> **Task description**
Taking the first line of the listing as the start and the line containing "- Choose the" as the end, reproduce everything in between exactly, both ends included.

————————

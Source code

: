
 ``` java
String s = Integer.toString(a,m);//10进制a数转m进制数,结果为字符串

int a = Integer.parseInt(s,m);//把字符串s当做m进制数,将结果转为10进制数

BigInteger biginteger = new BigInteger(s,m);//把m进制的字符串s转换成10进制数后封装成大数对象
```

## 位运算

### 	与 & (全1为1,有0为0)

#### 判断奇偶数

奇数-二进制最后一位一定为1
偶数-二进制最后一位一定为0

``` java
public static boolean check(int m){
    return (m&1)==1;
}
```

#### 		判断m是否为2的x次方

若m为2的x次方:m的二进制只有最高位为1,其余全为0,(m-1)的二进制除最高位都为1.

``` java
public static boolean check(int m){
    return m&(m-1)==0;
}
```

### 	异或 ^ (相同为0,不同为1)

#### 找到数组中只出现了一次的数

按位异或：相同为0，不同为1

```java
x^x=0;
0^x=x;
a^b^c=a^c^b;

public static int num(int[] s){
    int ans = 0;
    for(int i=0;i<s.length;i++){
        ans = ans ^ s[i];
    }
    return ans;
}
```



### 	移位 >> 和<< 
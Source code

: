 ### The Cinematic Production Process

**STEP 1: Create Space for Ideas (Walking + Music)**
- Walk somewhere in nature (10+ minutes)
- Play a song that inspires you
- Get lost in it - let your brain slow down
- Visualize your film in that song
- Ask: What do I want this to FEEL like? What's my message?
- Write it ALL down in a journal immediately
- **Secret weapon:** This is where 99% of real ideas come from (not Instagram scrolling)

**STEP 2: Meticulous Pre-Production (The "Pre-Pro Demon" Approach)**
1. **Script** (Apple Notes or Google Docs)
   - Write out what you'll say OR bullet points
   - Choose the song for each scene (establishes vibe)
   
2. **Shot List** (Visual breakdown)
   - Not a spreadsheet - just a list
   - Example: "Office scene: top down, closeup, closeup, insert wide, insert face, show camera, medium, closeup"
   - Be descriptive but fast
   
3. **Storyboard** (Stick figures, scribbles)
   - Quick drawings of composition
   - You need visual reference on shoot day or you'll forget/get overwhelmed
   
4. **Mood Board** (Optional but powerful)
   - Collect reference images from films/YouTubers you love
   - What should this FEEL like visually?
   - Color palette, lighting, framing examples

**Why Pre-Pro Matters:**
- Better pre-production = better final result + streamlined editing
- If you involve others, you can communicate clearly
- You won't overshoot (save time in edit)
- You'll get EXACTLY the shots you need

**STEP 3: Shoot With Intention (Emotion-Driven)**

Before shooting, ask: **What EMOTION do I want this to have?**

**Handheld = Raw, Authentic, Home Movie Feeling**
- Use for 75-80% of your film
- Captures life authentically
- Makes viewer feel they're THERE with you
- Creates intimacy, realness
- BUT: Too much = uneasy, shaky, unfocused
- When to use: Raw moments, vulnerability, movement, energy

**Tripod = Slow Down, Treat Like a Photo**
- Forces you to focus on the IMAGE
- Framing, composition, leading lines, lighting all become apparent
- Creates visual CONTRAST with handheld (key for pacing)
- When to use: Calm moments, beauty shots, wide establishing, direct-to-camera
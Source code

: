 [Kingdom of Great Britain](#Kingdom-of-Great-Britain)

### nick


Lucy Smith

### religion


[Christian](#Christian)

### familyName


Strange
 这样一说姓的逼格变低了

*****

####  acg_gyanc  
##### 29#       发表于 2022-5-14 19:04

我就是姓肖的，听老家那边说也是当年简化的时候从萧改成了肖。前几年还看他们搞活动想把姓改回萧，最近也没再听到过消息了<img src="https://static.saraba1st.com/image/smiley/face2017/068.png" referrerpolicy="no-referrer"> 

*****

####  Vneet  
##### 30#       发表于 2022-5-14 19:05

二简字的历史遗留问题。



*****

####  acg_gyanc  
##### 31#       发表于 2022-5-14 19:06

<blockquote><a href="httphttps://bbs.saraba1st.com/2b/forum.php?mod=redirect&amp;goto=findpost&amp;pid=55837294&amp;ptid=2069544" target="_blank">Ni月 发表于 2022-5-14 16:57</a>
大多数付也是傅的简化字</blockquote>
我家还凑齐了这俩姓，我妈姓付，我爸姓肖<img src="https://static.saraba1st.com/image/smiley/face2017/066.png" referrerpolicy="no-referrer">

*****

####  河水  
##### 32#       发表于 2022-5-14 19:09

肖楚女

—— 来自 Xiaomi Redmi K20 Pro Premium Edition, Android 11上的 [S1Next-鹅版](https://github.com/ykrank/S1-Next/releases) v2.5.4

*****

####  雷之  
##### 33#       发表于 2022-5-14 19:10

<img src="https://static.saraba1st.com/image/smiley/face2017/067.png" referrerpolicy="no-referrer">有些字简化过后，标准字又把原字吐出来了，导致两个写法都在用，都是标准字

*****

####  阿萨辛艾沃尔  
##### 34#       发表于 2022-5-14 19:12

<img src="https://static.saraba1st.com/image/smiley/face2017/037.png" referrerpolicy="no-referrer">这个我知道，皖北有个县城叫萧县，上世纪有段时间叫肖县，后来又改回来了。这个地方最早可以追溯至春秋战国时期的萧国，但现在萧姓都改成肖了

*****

————————

> **Answer**
Source code

:
 ``` java
String s = Integer.toString(a,m);//10进制a数转m进制数,结果为字符串

int a = Integer.parseInt(s,m);//把字符串s当做m进制数,将结果转为10进制数

BigInteger biginteger = new BigInteger(s,m);//把m进制的字符串s转换成10进制数后封装成大数对象
```

## 位运算

### 	与 & (全1为1,有0为0)

#### 判断奇偶数

奇数-二进制最后一位一定为1
偶数-二进制最后一位一定为0

``` java
public static boolean check(int m){
    return (m&1)==1;
}
```

#### 		判断m是否为2的x次方

若m为2的x次方:m的二进制只有最高位为1,其余全为0,(m-1)的二进制除最高位都为1.

``` java
public static boolean check(int m){
    return m&(m-1)==0;
}
```

### 	异或 ^ (相同为0,不同为1)

#### 找到数组中只出现了一次的数

按位异或：相同为0，不同为1

```java
x^x=0;
0^x=x;
a^b^c=a^c^b;

public static int num(int[] s){
    int ans = 0;
    for(int i=0;i<s.length;i++){
        ans = ans ^ s[i];
    }
    return ans;
}
```



### 	移位 >> 和<< 
Source code

: ### The Cinematic Production Process

**STEP 1: Create Space for Ideas (Walking + Music)**
- Walk somewhere in nature (10+ minutes)
- Play a song that inspires you
- Get lost in it - let your brain slow down
- Visualize your film in that song
- Ask: What do I want this to FEEL like? What's my message?
- Write it ALL down in a journal immediately
- **Secret weapon:** This is where 99% of real ideas come from (not Instagram scrolling)

**STEP 2: Meticulous Pre-Production (The "Pre-Pro Demon" Approach)**
1. **Script** (Apple Notes or Google Docs)
   - Write out what you'll say OR bullet points
   - Choose the song for each scene (establishes vibe)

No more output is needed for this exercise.